■ Problem to work on ■
Below is a set of records; print all of them exactly as written.
= Beginning of Section =
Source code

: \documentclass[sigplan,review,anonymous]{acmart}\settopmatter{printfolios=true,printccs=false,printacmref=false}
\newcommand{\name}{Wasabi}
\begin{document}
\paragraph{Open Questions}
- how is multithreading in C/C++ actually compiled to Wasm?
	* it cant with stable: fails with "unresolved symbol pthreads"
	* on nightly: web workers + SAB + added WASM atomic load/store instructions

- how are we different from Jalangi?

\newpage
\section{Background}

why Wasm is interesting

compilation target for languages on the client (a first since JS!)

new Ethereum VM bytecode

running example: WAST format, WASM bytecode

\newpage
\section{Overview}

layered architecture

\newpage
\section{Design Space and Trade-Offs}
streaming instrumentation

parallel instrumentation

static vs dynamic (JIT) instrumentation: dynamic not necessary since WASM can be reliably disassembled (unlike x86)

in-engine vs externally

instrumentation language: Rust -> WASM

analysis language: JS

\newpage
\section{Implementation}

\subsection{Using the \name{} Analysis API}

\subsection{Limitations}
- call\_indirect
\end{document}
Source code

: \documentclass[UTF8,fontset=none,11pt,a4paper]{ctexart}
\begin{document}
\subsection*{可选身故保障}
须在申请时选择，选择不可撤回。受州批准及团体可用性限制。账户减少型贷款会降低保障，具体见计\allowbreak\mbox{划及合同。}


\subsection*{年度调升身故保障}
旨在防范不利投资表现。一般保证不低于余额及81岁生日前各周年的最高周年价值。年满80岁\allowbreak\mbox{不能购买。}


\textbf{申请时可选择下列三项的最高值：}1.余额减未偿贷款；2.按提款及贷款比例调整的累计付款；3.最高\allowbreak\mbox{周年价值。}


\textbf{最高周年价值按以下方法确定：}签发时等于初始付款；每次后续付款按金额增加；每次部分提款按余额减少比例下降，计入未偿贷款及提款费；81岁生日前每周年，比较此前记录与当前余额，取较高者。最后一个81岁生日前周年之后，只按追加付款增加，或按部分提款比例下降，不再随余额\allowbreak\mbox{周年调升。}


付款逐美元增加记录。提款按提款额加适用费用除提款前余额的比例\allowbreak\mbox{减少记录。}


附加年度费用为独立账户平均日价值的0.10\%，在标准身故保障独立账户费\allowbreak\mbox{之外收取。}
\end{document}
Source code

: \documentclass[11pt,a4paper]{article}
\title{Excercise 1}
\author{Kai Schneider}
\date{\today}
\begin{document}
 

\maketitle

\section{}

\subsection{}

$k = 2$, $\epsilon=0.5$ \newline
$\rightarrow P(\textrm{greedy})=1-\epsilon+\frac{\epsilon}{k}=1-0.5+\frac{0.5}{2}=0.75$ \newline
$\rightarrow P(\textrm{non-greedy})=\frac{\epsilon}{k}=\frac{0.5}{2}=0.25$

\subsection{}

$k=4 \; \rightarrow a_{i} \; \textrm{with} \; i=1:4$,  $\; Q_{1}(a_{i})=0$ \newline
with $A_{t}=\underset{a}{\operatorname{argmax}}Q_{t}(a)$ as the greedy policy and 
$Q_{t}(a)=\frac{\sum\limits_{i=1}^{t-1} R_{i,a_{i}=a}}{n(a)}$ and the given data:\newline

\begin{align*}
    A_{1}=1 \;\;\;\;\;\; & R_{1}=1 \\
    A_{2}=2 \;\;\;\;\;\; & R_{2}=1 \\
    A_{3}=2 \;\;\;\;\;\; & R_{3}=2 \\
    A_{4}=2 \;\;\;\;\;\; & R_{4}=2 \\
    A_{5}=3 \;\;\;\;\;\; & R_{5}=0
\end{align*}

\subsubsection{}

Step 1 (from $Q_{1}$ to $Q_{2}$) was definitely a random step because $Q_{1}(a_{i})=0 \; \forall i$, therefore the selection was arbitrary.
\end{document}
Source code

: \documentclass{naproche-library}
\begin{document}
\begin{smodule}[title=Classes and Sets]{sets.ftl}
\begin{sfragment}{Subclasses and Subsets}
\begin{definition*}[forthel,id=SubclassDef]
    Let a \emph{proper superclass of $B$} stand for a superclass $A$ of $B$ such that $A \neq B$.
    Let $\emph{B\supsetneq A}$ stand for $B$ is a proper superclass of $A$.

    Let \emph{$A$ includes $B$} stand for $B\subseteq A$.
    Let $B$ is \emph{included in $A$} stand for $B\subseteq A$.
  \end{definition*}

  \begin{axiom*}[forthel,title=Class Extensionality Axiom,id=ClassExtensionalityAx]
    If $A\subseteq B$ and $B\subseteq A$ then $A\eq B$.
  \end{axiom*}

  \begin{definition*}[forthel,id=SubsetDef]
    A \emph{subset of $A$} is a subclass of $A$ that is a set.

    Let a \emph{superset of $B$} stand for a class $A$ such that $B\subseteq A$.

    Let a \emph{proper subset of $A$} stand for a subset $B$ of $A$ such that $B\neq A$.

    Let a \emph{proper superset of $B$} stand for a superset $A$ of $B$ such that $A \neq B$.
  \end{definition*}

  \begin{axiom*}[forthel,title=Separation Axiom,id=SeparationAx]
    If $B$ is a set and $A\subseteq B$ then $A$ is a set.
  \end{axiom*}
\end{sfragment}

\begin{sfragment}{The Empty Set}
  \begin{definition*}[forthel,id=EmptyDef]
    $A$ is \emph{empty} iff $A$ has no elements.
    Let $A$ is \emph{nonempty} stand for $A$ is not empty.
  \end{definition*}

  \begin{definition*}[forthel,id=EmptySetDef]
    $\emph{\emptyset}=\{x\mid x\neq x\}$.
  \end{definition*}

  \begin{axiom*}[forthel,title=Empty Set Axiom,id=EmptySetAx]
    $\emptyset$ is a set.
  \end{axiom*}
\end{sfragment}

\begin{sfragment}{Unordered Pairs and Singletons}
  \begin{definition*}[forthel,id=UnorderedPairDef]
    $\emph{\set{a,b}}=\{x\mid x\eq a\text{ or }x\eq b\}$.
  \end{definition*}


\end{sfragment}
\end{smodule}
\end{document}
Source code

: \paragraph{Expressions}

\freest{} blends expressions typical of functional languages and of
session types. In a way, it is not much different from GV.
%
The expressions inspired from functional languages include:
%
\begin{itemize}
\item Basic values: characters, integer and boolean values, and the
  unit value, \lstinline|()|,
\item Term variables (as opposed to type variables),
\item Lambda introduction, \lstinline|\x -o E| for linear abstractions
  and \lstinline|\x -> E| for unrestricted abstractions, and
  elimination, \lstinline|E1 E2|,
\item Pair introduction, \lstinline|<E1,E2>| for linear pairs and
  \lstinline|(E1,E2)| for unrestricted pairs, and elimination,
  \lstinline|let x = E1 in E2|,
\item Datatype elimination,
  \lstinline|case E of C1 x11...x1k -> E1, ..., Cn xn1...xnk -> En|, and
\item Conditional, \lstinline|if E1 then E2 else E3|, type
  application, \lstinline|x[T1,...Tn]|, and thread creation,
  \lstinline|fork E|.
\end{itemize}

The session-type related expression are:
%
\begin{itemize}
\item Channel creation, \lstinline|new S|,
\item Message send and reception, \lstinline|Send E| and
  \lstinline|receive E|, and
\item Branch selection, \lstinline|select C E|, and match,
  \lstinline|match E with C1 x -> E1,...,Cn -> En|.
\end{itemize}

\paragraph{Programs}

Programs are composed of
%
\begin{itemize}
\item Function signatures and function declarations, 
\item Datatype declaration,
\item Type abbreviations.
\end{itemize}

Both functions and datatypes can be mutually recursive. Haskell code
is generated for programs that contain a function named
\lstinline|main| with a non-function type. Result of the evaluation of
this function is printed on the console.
= End of Section =
■ Answer section ■
Source code

: \documentclass[sigplan,review,anonymous]{acmart}\settopmatter{printfolios=true,printccs=false,printacmref=false}
\newcommand{\name}{Wasabi}
\begin{document}
\paragraph{Open Questions}
- how is multithreading in C/C++ actually compiled to Wasm?
	* it cant with stable: fails with "unresolved symbol pthreads"
	* on nightly: web workers + SAB + added WASM atomic load/store instructions

- how are we different from Jalangi?

\newpage
\section{Background}

why Wasm is interesting

compilation target for languages on the client (a first since JS!)

new Ethereum VM bytecode

running example: WAST format, WASM bytecode

\newpage
\section{Overview}

layered architecture

\newpage
\section{Design Space and Trade-Offs}
streaming instrumentation

parallel instrumentation

static vs dynamic (JIT) instrumentation: dynamic not necessary since WASM can be reliably disassembled (unlike x86)

in-engine vs externally

instrumentation language: Rust -> WASM

analysis language: JS

\newpage
\section{Implementation}

\subsection{Using the \name{} Analysis API}

\subsection{Limitations}
- call\_indirect
\end{document}
Source code

: \documentclass[UTF8,fontset=none,11pt,a4paper]{ctexart}
\begin{document}
\subsection*{可选身故保障}
须在申请时选择，选择不可撤回。受州批准及团体可用性限制。账户减少型贷款会降低保障，具体见计\allowbreak\mbox{划及合同。}


\subsection*{年度调升身故保障}
旨在防范不利投资表现。一般保证不低于余额及81岁生日前各周年的最高周年价值。年满80岁\allowbreak\mbox{不能购买。}


\textbf{申请时可选择下列三项的最高值：}1.余额减未偿贷款；2.按提款及贷款比例调整的累计付款；3.最高\allowbreak\mbox{周年价值。}


\textbf{最高周年价值按以下方法确定：}签发时等于初始付款；每次后续付款按金额增加；每次部分提款按余额减少比例下降，计入未偿贷款及提款费；81岁生日前每周年，比较此前记录与当前余额，取较高者。最后一个81岁生日前周年之后，只按追加付款增加，或按部分提款比例下降，不再随余额\allowbreak\mbox{周年调升。}


付款逐美元增加记录。提款按提款额加适用费用除提款前余额的比例\allowbreak\mbox{减少记录。}


附加年度费用为独立账户平均日价值的0.10\%，在标准身故保障独立账户费\allowbreak\mbox{之外收取。}
\end{document}
Source code

: \documentclass[11pt,a4paper]{article}
\title{Excercise 1}
\author{Kai Schneider}
\date{\today}
\begin{document}
 

\maketitle

\section{}

\subsection{}

$k = 2$, $\epsilon=0.5$ \newline
$\rightarrow P(\textrm{greedy})=1-\epsilon+\frac{\epsilon}{k}=1-0.5+\frac{0.5}{2}=0.75$ \newline
$\rightarrow P(\textrm{non-greedy})=\frac{\epsilon}{k}=\frac{0.5}{2}=0.25$

\subsection{}

$k=4 \; \rightarrow a_{i} \; \textrm{with} \; i=1:4$,  $\; Q_{1}(a_{i})=0$ \newline
with $A_{t}=\underset{a}{\operatorname{argmax}}Q_{t}(a)$ as the greedy policy and 
$Q_{t}(a)=\frac{\sum\limits_{i=1}^{t-1} R_{i,a_{i}=a}}{n(a)}$ and the given data:\newline

\begin{align*}
    A_{1}=1 \;\;\;\;\;\; & R_{1}=1 \\
    A_{2}=2 \;\;\;\;\;\; & R_{2}=1 \\
    A_{3}=2 \;\;\;\;\;\; & R_{3}=2 \\
    A_{4}=2 \;\;\;\;\;\; & R_{4}=2 \\
    A_{5}=3 \;\;\;\;\;\; & R_{5}=0
\end{align*}

\subsubsection{}

Step 1 (from $Q_{1}$ to $Q_{2}$) was definitely a random step because $Q_{1}(a_{i})=0 \; \forall i$, therefore the selection was arbitrary.
\end{document}
Source code

: \documentclass{naproche-library}
\begin{document}
\begin{smodule}[title=Classes and Sets]{sets.ftl}
\begin{sfragment}{Subclasses and Subsets}
\begin{definition*}[forthel,id=SubclassDef]
    Let a \emph{proper superclass of $B$} stand for a superclass $A$ of $B$ such that $A \neq B$.
    Let $\emph{B\supsetneq A}$ stand for $B$ is a proper superclass of $A$.

    Let \emph{$A$ includes $B$} stand for $B\subseteq A$.
    Let $B$ is \emph{included in $A$} stand for $B\subseteq A$.
  \end{definition*}

  \begin{axiom*}[forthel,title=Class Extensionality Axiom,id=ClassExtensionalityAx]
    If $A\subseteq B$ and $B\subseteq A$ then $A\eq B$.
  \end{axiom*}

  \begin{definition*}[forthel,id=SubsetDef]
    A \emph{subset of $A$} is a subclass of $A$ that is a set.

    Let a \emph{superset of $B$} stand for a class $A$ such that $B\subseteq A$.

    Let a \emph{proper subset of $A$} stand for a subset $B$ of $A$ such that $B\neq A$.

    Let a \emph{proper superset of $B$} stand for a superset $A$ of $B$ such that $A \neq B$.
  \end{definition*}

  \begin{axiom*}[forthel,title=Separation Axiom,id=SeparationAx]
    If $B$ is a set and $A\subseteq B$ then $A$ is a set.
  \end{axiom*}
\end{sfragment}

\begin{sfragment}{The Empty Set}
  \begin{definition*}[forthel,id=EmptyDef]
    $A$ is \emph{empty} iff $A$ has no elements.
    Let $A$ is \emph{nonempty} stand for $A$ is not empty.
  \end{definition*}

  \begin{definition*}[forthel,id=EmptySetDef]
    $\emph{\emptyset}=\{x\mid x\neq x\}$.
  \end{definition*}

  \begin{axiom*}[forthel,title=Empty Set Axiom,id=EmptySetAx]
    $\emptyset$ is a set.
  \end{axiom*}
\end{sfragment}

\begin{sfragment}{Unordered Pairs and Singletons}
  \begin{definition*}[forthel,id=UnorderedPairDef]
    $\emph{\set{a,b}}=\{x\mid x\eq a\text{ or }x\eq b\}$.
  \end{definition*}


\end{sfragment}
\end{smodule}
\end{document}
Source code

: \paragraph{Expressions}

\freest{} blends expressions typical of functional languages and of
session types. In a way, it is not much different from GV.
%
The expressions inspired from functional languages include:
%
\begin{itemize}
\item Basic values: characters, integer and boolean values, and the
  unit value, \lstinline|()|,
\item Term variables (as opposed to type variables),
\item Lambda introduction, \lstinline|\x -o E| for linear abstractions
  and \lstinline|\x -> E| for unrestricted abstractions, and
  elimination, \lstinline|E1 E2|,
\item Pair introduction, \lstinline|<E1,E2>| for linear pairs and
  \lstinline|(E1,E2)| for unrestricted pairs, and elimination,
  \lstinline|let x = E1 in E2|,
\item Datatype elimination,
  \lstinline|case E of C1 x11...x1k -> E1, ..., Cn xn1...xnk -> En|, and
\item Conditional, \lstinline|if E1 then E2 else E3|, type
  application, \lstinline|x[T1,...Tn]|, and thread creation,
  \lstinline|fork E|.
\end{itemize}

The session-type related expression are:
%
\begin{itemize}
\item Channel creation, \lstinline|new S|,
\item Message send and reception, \lstinline|Send E| and
  \lstinline|receive E|, and
\item Branch selection, \lstinline|select C E|, and match,
  \lstinline|match E with C1 x -> E1,...,Cn -> En|.
\end{itemize}

\paragraph{Programs}

Programs are composed of
%
\begin{itemize}
\item Function signatures and function declarations, 
\item Datatype declaration,
\item Type abbreviations.
\end{itemize}

Both functions and datatypes can be mutually recursive. Haskell code
is generated for programs that contain a function named
\lstinline|main| with a non-function type. Result of the evaluation of
this function is printed on the console.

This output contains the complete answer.